『香港デモで露呈、中国共産党が自民党を研究していた時代に戻るべき理由』(6/18ダイヤモンドオンライン 上久保誠人)、『1国2制度てこにした台湾統一しぼむ、香港への寛容不要に』(6/18日経ビジネスオンライン 宮本雄二)について

6/18阿波羅新聞網<习近平政见李克强汪洋反对?胡海峰披露官场抗习内幕 香港修例将中共带入地雷阵=習近平の政治的見解に李克強、汪洋は反対? 胡錦濤の息子の胡海峰は公の場で習に抵抗している内幕を明らかに 香港の条例改正は中共を地雷原に誘い込む。>中国は多くの出来事の重大な時期に入り、習近平は内憂外患に陥った。 香港のメディアは最近の情報を引用して「習近平は米中新冷戦にあって進退窮まり、上級幹部の信頼を失い、多くの人は消極的に抵抗し反撃の機会を待っている。一部の政治局常任委員は度々遠回しの批判をしている。 アポロネット評論員の分析は「具体的には李克強、汪洋、韓正が批判していて情報を流している」と。 胡錦濤の息子の胡海峰は先日、「習近平が昨年の初めに実施した“黒と悪を一掃する”行動の効果は非常に良くなかった。習の命令を中南海から新しく出すのは難しい」と明らかにした。 17日、香港政府のシンクタンクのトップは、「この条例修正は“完全に失敗した”」と認めた。 多くの専門家は、「“犯罪人引渡条例”が中共の内外の問題を悪化させている。習は時代の流れと共に歩むべき」と分析した。 香港の条例改正は中共を地雷原に陥らせ、中共を長期に挫折させるものである。

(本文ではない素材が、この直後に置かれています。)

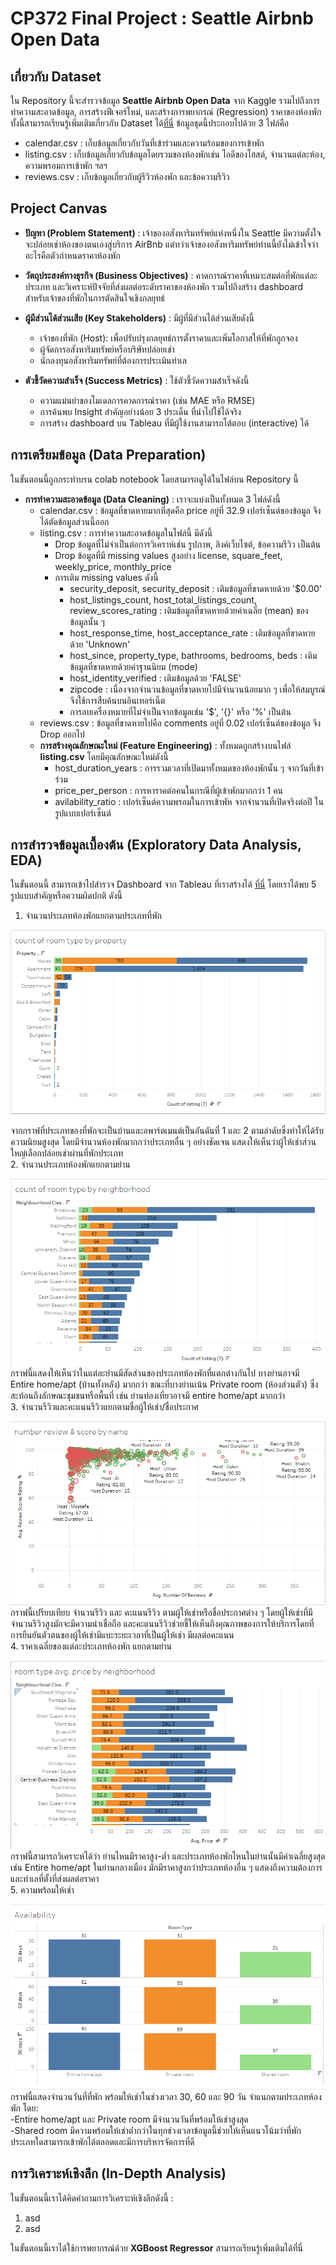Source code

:# CP372 Final Project : Seattle Airbnb Open Data 


## เกี่ยวกับ Dataset
ใน Repository นี้จะสำรวจข้อมูล **Seattle Airbnb Open Data** จาก Kaggle รวมไปถึงการทำความสะอาดข้อมูล, การสร้างฟีเจอร์ใหม่, และสร้างการพยากรณ์ (Regression) ราคาของห้องพัก ทั้งนี้สามารถเรียนรู้เพิ่มเติมเกี่ยวกับ Dataset ได้[ที่นี่](https://www.kaggle.com/datasets/airbnb/seattle/data)
ข้อมูลชุดนี้ประกอบไปด้วย 3 ไฟล์คือ
  + calendar.csv : เก็บข้อมูลเกี่ยวกับวันที่เข้าร่วมและความร้อมของการเข้าพัก
  + listing.csv  : เก็บข้อมูลเกี่ยวกับข้อมูลโดยรวมของห้องพักเช่น ไอดีของโฮสต์, จำนวนแต่ละห้อง, ความพรอมการเข้าพัก ฯลฯ
  + reviews.csv  : เก็บข้อมูลเกี่ยวกับผู้รีวิวห้องพัก และข้อความรีวิว


## Project Canvas
- **ปัญหา (Problem Statement)** : เจ้าของอสังหาริมทรัพย์แห่งหนึ่งใน Seattle มีความตั้งใจจะปล่อยเช่าห้องของตนเองสู่บริการ AirBnb แต่ทว่าเจ้าของอสังหาริมทรัพย์ท่านนี้ยังไม่เข้าใจว่าอะไรคือตัวกำหนดราคาห้องพัก
  
- **วัตถุประสงค์ทางธุรกิจ (Business Objectives)** : คาดการณ์ราคาที่เหมาะสมต่อที่พักแต่ละประเภท และวิเคราะห์ปัจจัยที่ส่งผลต่อระดับราคาของห้องพัก รวมไปถึงสร้าง dashboard สำหรับเจ้าของที่พักในการตัดสินใจเชิงกลยุทธ์
  
- **ผู้มีส่วนได้ส่วนเสีย (Key Stakeholders)** : มีผู้ที่มีส่วนได้ส่วนเสียดังนี้
  - เจ้าของที่พัก (Host): เพื่อปรับปรุงกลยุทธ์การตั้งราคาและเพิ่มโอกาสให้ที่พักถูกจอง
  - ผู้จัดการอสังหาริมทรัพย์หรือบริษัทปล่อยเช่า
  - นักลงทุนอสังหาริมทรัพย์ที่ต้องการประเมินทำเล
    
- **ตัวชี้วัดความสำเร็จ (Success Metrics)** : ใช้ตัวชี้วัดความสำเร็จดังนี้
  - ความแม่นยำของโมเดลการคาดการณ์ราคา (เช่น MAE หรือ RMSE)
  - การค้นพบ Insight สำคัญอย่างน้อย 3 ประเด็น ที่นำไปใช้ได้จริง
  - การสร้าง dashboard บน Tableau ที่มีผู้ใช้งานสามารถโต้ตอบ (interactive) ได้ 


## **การเตรียมข้อมูล (Data Preparation)**
ในขั้นตอนนี้ถูกกระทำบรน colab notebook โดยสามารถดูได้ในไฟล์บน Repository นี้
- **การทำความสะอาดข้อมูล (Data Cleaning)** : เราจะแบ่งเป็นทั้งหมด 3 ไฟล์ดังนี้
    + calendar.csv : ข้อมูลที่ขาดหายมากที่สุดคือ price อยู่ที่ 32.9 เปอร์เซ็นต์ของข้อมูล จึงได้ตัดข้อมูลส่วนนี้ออก
    + listing.csv  : การทำความสะอาดข้อมูลในไฟล์นี้ มีดังนี้
        - Drop ข้อมูลที่ไม่จำเป็นต่อการวิเคราห์เช่น รูปภาพ, ลิงค์เว็บไซต์, ข้อความรีวิว เป็นต้น
        - Drop ข้อมูลที่มี missing values สูงอย่าง license, square_feet, weekly_price, monthly_price
        - การเติม missing values ดังนี้
            +  security_deposit, security_deposit : เติมข้อมูลที่ขาดหายด้วย '$0.00'
            +  host_listings_count, host_total_listings_count, review_scores_rating : เติมข้อมูลที่ขาดหายด้วยค่าเฉลี่ย (mean) ของข้อมูลนั้น ๆ
            +  host_response_time, host_acceptance_rate : เติมข้อมูลที่ขาดหายด้วย 'Unknown'
            +  host_since, property_type, bathrooms, bedrooms, beds : เติมข้อมูลที่ขาดหายด้วยค่าฐานนิยม (mode)
            +  host_identity_verified : เติมข้อมูลด้วย 'FALSE'
            +  zipcode : เนื่องจากจำนวนข้อมูลที่ขาดหายไปมีจำนวนน้อยมาก ๆ เพื่อให้สมบูรณ์จึงใช้การสืบค้นบนอินเทอร์เน็ต
            +  การลบเครื่องหมายที่ไม่จำเป็นจากข้อมูลเช่น '$', '{}' หรือ '%' เป็นต้น
    + reviews.csv  : ข้อมูลที่ขาดหายไปคือ comments อยู่ที่ 0.02 เปอร์เซ็นต์ของข้อมูล จึง Drop ออกไป
  - **การสร้างคุณลักษณะใหม่ (Feature Engineering)** : ทั้งหมดถูกสร้างบนไฟล์ **listing.csv** โดยมีคุณลักษณะใหม่ดังนี้
      + host_duration_years : การรวมเวลาที่เปิดมาทั้งหมดของห้องพักนั้น ๆ จากวันที่เข้าร่วม 
      + price_per_person    : การหาราคต่อคนในกรณีที่ผู้เข้าพักมากกว่า 1 คน
      + avilability_ratio   : เปอร์เซ็นต์ความพรอมในการเข้าพัห จากจำนวนที่เปิดจริงต่อปี ในรูปแบบเปอร์เซ็นต์
   
## **การสำรวจข้อมูลเบื้องต้น (Exploratory Data Analysis, EDA)**
ในขั้นตอนนี้ สามารถเข้าไปสำรวจ Dashboard จาก Tableau ที่เราสร้างได้ [ที่นี่](https://public.tableau.com/views/Airbnbinteractivedashboard_17477226194240/Dashboard1?:language=en-US&publish=yes&:sid=&:redirect=auth&:display_count=n&:origin=viz_share_link)
โดยเราได้พบ 5 รูปแบบสำคัญหรือความผิดปกติ ดังนี้ <br>
1. จำนวนประเภทห้องพักแยกตามประเภทที่พัก

![room_type_by_property Plot](img/room_type_by_property.png)

จากกราฟที่ประเภทของที่พักจะเป็นบ้านและอพาร์ตเมนต์เป็นอันดันที่ 1 และ 2 ตามลำดับซึ่งทำให้ได้รับความนิยมสูงสุด โดยมีจำนวนห้องพักมากกว่าประเภทอื่น ๆ อย่างชัดเจน แสดงให้เห็นว่าผู้ให้เช่าส่วนใหญ่เลือกปล่อยเช่าผ่านที่พักประเภท<br>
2. จำนวนประเภทห้องพักแยกตามย่าน

![room_type_by_neighborhood Plot](img/room_type_by_neighborhood.png)
กราฟนี้แสดงให้เห็นว่าในแต่ละย่านมีสัดส่วนของประเภทห้องพักที่แตกต่างกันไป บางย่านอาจมี Entire home/apt (บ้านทั้งหลัง) มากกว่า ขณะที่บางย่านเน้น Private room (ห้องส่วนตัว) ซึ่งสะท้อนถึงลักษณะชุมชนหรือพื้นที่ เช่น ย่านท่องเที่ยวอาจมี entire home/apt มากกว่า<br>
3. จำนวนรีวิวและคะแนนรีวิวแยกตามชื่อผู้ให้เช่า/ชื่อประกาศ

![number_review_score_by_name Plot](img/number_review_score_by_name.png)
กราฟนี้เปรียบเทียบ จำนวนรีวิว และ คะแนนรีวิว ตามผู้ให้เช่าหรือชื่อประกาศต่าง ๆ โดยผู้ให้เช่าที่มีจำนวนรีวิวสูงมักจะมีความน่าเชื่อถือ และคะแนนรีวิวช่วยชี้ให้เห็นถึงคุณภาพของการให้บริการโดยที่การยืนยันตัวตนของผู้ให้เช่ามีแบะระยะเวลาที่เป็นผู้ให้เช่า มีผลต่อคะแนน<br>
4. ราคาเฉลี่ยของแต่ละประเภทห้องพัก แยกตามย่าน

![avg.price _by neighborhood Plot](img/avg.price_by_neighborhood.png)
กราฟนี้สามารถวิเคราะห์ได้ว่า ย่านไหนมีราคาสูง-ต่ำ และประเภทห้องพักไหนในย่านนั้นมีค่าเฉลี่ยสูงสุด เช่น Entire home/apt ในย่านกลางเมือง มักมีราคาสูงกว่าประเภทห้องอื่น ๆ แสดงถึงความต้องการและทำเลที่ตั้งที่ส่งผลต่อราคา<br>
5. ความพร้อมให้เช่า

![Availability Plot](img/Availability.png)
กราฟนี้แสดงจำนวนวันที่ที่พัก พร้อมให้เช่าในช่วงเวลา 30, 60 และ 90 วัน จำแนกตามประเภทห้องพัก โดย:<br>
-Entire home/apt และ Private room มีจำนวนวันที่พร้อมให้เช่าสูงสุด<br>
-Shared room มีความพร้อมให้เช่าต่ำกว่าในทุกช่วงเวลาข้อมูลนี้ช่วยให้เห็นแนวโน้มว่าที่พักประเภทใดสามารถเข้าพักได้ตลอดและมีการบริหารจัดการที่ดี
## **การวิเคราะห์เชิงลึก (In-Depth Analysis)**
ในขั้นตอนนี้เราได้คิดคำถามการวิเคราะห์เชิงลึกดังนี้ :
1. asd
2. asd

ในขั้นตอนนี้เราได้ใช้การพยากรณ์ด้วย **XGBoost Regressor** สามารถเรียนรู้เพิ่มเติมได้ที่นี่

キャプション:大陸の請願者は、当局から“黒と悪を一掃する”目標に挙げられている。

言論の自由や表現の自由がないことが如何に恐ろしいことか。日本人は、共産主義は三権分立していない=為政者の好きに何でもできる、そうなれば腐敗は当り前、ジニ係数が0.73もの超格差社会ができるというのに思いを馳せないと。戦後の左翼脳から早く脱しませんと。

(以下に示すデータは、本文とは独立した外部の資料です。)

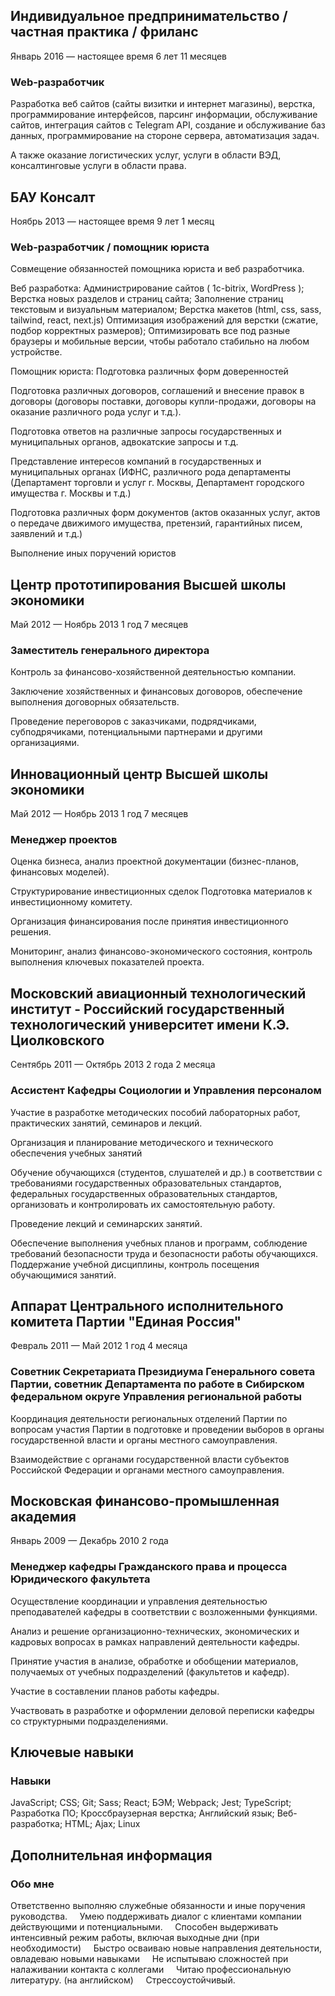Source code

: ## Индивидуальное предпринимательство / частная практика / фриланс
Январь 2016 — настоящее время 6 лет 11 месяцев

### Web-разработчик

Разработка веб сайтов (сайты визитки и интернет магазины), верстка, программирование интерфейсов, парсинг информации, обслуживание сайтов, интеграция сайтов с Telegram API, создание и обслуживание баз данных, программирование на стороне сервера, автоматизация задач.

А также оказание логистических услуг, услуги в области ВЭД, консалтинговые услуги в области права.


## БАУ Консалт
Ноябрь 2013 — настоящее время 9 лет 1 месяц

### Web-разработчик / помощник юриста

Совмещение обязанностей помощника юриста и веб разработчика.

Веб разработка: 
Администрирование сайтов ( 1c-bitrix, WordPress );
Верстка новых разделов и страниц сайта;
Заполнение страниц текстовым и визуальным материалом;
Верстка макетов (html, css, sass, tailwind, react, next.js)
Оптимизация изображений для верстки (сжатие, подбор корректных размеров);
Оптимизировать все под разные браузеры и мобильные версии, чтобы работало стабильно на любом устройстве.

Помощник юриста:
Подготовка различных форм доверенностей

Подготовка различных договоров, соглашений и внесение правок в договоры (договоры поставки, договоры купли-продажи, договоры на оказание различного рода услуг и т.д.).

Подготовка ответов на различные запросы государственных и муниципальных органов, адвокатские запросы и т.д.

Представление интересов компаний в государственных и муниципальных органах (ИФНС, различного рода департаменты (Департамент торговли и услуг г. Москвы, Департамент городского имущества г. Москвы и т.д.)

Подготовка различных форм документов (актов оказанных услуг, актов о передаче движимого имущества, претензий, гарантийных писем, заявлений и т.д.)

Выполнение иных поручений юристов

## Центр прототипирования Высшей школы экономики
Май 2012 — Ноябрь 2013 1 год 7 месяцев

### Заместитель генерального директора

Контроль за финансово-хозяйственной деятельностью компании.

Заключение хозяйственных и финансовых договоров, обеспечение выполнения договорных обязательств.

Проведение переговоров с заказчиками, подрядчиками, субподрячиками, потенциальными партнерами и другими организациями.

## Инновационный центр Высшей школы экономики
Май 2012 — Ноябрь 2013 1 год 7 месяцев

### Менеджер проектов

Оценка бизнеса, анализ проектной документации (бизнес-планов, финансовых моделей).

Структурирование инвестиционных сделок
Подготовка материалов к инвестиционному комитету.

Организация финансирования после принятия инвестиционного решения.

Мониторинг, анализ финансово-экономического состояния, контроль выполнения ключевых показателей проекта.

## Московский авиационный технологический институт - Российский государственный технологический университет имени К.Э. Циолковского
 
Сентябрь 2011 — Октябрь 2013 2 года 2 месяца

### Ассистент Кафедры Социологии и Управления персоналом

Участие в разработке методических пособий лабораторных работ, практических занятий, семинаров и лекций.

Организация и планирование методического и технического обеспечения учебных занятий

Обучение обучающихся (студентов, слушателей и др.) в соответствии с требованиями государственных образовательных стандартов, федеральных государственных образовательных стандартов, организовать и контролировать их самостоятельную работу.

Проведение лекций и семинарских занятий.

Обеспечение выполнения учебных планов и программ, соблюдение требований безопасности труда и безопасности работы обучающихся. Поддержание учебной дисциплины, контроль посещения обучающимися занятий.

## Аппарат Центрального исполнительного комитета Партии "Единая Россия"
Февраль 2011 — Май 2012 1 год 4 месяца

### Советник Секретариата Президиума Генерального совета Партии, советник Департамента по работе в Сибирском федеральном округе Управления региональной работы

Координация деятельности региональных отделений Партии по вопросам участия Партии в подготовке и проведении выборов в органы государственной власти и органы местного самоуправления.

Взаимодействие с органами государственной власти субъектов Российской Федерации и органами местного самоуправления.

## Московская финансово-промышленная академия
Январь 2009 — Декабрь 2010 2 года

### Менеджер кафедры Гражданского права и процесса Юридического факультета

Осуществление координации и управления деятельностью преподавателей кафедры в соответствии с возложенными функциями.

Анализ и решение организационно-технических, экономических и кадровых вопросах в рамках направлений деятельности кафедры.

Принятие участия в анализе, обработке и обобщении материалов, получаемых от учебных подразделений (факультетов и кафедр).

Участие в составлении планов работы кафедры.

Участвовать в разработке и оформлении деловой переписки кафедры со структурными подразделениями.

## Ключевые навыки

### Навыки

JavaScript; CSS; Git; Sass; React; БЭМ; Webpack; Jest; TypeScript; Разработка ПО; Кроссбраузерная верстка; Английский язык; Веб-разработка; HTML; Ajax; Linux

## Дополнительная информация

### Обо мне
Ответственно выполняю служебные обязанности и иные поручения руководства.
    Умею поддерживать диалог с клиентами компании действующими и потенциальными.
    Способен выдерживать интенсивный режим работы, включая выходные дни (при необходимости)
    Быстро осваиваю новые направления деятельности, овладеваю новыми навыками
    Не испытываю сложностей при налаживании контакта с коллегами
    Читаю профессиональную литературу. (на английском)
    Стрессоустойчивый.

https://www.aboluowang.com/2019/0618/1303693.html

6/18阿波羅新聞網<“华为已成专利流氓” 美议员提案禁止华为索赔 华为勒索10亿美金要泡汤! ——美参议员提案 阻止华为使用美国专利勒索美企=「華為はパテントのならず者になった」 米国の議員は華為の賠償請求を禁止 華為の十億ドルの損賠償請求はダメになる  米上院議員の提案は華為が米国特許を使っていて米国企業に賠償請求するのを阻止する>米上院議員のマルコ・ルビオは6/17(月)に、華為が米国特許裁判所で賠償案件を提訴することを禁止するような法案を提出した。 以前、華為は米国の電気通信事業者のVerizonに、いわゆる特許技術のために10億ドルを支払うよう要求していた。

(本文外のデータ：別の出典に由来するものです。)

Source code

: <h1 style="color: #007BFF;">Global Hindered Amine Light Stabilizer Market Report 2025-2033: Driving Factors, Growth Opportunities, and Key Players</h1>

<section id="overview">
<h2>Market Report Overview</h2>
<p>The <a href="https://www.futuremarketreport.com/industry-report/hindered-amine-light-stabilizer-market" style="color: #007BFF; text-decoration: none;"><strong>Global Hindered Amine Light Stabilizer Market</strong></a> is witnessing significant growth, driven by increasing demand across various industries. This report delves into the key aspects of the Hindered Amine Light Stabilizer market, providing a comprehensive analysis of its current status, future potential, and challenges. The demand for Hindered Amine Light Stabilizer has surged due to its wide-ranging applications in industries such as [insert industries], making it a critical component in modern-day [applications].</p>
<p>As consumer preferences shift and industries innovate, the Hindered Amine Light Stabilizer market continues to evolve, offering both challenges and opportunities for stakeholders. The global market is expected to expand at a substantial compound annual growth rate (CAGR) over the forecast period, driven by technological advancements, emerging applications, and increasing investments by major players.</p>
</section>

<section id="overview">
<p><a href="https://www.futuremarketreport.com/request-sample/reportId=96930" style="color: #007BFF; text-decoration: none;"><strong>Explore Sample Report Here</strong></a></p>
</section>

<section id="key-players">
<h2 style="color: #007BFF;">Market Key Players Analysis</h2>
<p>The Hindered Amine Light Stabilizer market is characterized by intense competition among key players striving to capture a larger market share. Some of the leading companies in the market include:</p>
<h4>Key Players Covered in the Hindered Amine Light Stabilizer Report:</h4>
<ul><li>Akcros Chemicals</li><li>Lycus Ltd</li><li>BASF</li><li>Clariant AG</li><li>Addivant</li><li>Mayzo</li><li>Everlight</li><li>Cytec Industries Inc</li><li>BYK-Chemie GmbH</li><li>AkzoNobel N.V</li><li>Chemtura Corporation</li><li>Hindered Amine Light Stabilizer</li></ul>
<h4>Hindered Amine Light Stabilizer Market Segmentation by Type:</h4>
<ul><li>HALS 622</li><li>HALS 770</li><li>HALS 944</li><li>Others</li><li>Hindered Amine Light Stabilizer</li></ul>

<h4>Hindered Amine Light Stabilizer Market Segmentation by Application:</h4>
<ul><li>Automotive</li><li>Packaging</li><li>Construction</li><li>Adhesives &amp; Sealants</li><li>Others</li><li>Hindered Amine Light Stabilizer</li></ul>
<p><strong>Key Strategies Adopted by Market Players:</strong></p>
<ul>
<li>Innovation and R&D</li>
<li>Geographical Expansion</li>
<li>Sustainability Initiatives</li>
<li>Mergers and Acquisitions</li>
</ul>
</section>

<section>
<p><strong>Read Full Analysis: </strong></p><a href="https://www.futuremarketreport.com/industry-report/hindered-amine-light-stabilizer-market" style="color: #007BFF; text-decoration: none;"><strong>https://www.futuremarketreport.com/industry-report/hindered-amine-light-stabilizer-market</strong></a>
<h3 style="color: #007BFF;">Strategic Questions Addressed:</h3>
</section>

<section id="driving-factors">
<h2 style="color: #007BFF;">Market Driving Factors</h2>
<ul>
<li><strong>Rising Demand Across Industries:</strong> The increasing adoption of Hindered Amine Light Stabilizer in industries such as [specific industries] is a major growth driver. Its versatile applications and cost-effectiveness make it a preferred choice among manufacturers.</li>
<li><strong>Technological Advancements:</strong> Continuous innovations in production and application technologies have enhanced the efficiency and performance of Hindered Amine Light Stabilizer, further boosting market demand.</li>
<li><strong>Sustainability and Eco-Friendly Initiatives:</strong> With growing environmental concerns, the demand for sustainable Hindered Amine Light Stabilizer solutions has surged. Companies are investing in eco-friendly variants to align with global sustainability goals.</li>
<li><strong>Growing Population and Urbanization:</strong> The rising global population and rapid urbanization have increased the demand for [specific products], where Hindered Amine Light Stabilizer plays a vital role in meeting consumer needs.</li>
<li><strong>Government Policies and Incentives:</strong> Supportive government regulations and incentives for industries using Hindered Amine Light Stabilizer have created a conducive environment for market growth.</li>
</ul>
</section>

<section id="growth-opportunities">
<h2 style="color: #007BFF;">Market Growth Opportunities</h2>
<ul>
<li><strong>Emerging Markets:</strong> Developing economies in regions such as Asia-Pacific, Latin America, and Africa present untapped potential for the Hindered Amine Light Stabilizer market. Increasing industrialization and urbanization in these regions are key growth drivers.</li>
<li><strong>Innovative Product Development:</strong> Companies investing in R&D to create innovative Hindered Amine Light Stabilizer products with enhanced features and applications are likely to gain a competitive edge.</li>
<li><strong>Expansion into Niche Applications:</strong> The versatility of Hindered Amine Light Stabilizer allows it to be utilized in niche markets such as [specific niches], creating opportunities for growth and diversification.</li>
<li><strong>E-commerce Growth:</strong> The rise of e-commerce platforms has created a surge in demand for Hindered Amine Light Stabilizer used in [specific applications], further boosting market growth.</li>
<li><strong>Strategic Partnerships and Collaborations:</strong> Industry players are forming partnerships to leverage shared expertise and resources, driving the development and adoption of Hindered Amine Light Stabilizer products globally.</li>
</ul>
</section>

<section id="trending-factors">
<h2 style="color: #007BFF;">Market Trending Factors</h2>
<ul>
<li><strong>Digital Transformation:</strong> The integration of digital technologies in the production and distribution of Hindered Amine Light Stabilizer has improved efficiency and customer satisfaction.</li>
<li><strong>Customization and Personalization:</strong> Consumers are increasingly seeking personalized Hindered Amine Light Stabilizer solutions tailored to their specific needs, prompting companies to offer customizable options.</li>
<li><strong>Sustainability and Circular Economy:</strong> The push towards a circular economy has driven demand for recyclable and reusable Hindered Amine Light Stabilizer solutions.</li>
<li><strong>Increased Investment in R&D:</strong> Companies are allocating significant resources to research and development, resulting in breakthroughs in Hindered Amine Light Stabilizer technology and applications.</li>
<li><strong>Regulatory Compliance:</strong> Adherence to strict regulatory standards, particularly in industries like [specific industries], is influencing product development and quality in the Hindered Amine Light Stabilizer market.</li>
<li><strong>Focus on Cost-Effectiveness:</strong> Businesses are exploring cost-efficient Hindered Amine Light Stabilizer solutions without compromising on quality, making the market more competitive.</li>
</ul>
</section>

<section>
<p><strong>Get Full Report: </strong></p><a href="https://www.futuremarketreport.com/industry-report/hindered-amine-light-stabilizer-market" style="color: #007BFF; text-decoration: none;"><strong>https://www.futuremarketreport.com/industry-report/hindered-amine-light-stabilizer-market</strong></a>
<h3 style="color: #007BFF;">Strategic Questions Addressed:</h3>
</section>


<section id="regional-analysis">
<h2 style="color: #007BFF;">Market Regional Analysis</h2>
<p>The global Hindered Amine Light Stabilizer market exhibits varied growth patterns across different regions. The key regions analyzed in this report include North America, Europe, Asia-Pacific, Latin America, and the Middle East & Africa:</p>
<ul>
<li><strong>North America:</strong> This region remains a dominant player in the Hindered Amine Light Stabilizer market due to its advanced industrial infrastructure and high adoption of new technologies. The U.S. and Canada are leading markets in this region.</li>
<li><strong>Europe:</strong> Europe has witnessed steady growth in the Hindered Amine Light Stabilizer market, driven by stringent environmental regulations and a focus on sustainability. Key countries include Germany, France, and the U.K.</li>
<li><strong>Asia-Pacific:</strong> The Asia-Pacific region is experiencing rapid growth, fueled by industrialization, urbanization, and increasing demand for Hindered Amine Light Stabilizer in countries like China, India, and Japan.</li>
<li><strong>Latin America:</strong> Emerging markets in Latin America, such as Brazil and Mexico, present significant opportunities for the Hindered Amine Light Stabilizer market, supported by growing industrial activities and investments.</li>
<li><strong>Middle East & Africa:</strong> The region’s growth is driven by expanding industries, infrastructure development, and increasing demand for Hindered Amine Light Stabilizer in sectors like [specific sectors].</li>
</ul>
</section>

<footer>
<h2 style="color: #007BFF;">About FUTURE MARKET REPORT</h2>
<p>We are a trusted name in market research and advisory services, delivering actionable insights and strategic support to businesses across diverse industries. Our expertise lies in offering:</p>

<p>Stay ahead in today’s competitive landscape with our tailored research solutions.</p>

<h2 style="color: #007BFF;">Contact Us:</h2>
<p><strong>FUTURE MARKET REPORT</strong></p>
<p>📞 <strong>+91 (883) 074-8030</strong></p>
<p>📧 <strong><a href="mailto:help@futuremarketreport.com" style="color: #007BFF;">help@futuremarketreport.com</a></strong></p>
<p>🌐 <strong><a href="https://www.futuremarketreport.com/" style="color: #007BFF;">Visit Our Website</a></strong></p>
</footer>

中国にはレシプロシテイの概念が昔からありません。「他人のものは俺のもの、俺のものは俺のもの」ですから。

https://www.aboluowang.com/2019/0618/1303920.html

6/18希望之声<美国务院15名处理希拉里电邮的官员涉嫌违反安全规定=ヒラリーの電子メールを扱った15人の米・国務省職員は安全規制に違反した嫌疑>6/17(月)米国国務省は、Hillary Clintonの電子メールを扱った職員の「多くの安全問題」を発表した。23件の重大な違反と7件の一般的な違反があった。国務省は安全審査を担当しているアイオワ州の上院議員Chuck Grassleyに書簡を送った。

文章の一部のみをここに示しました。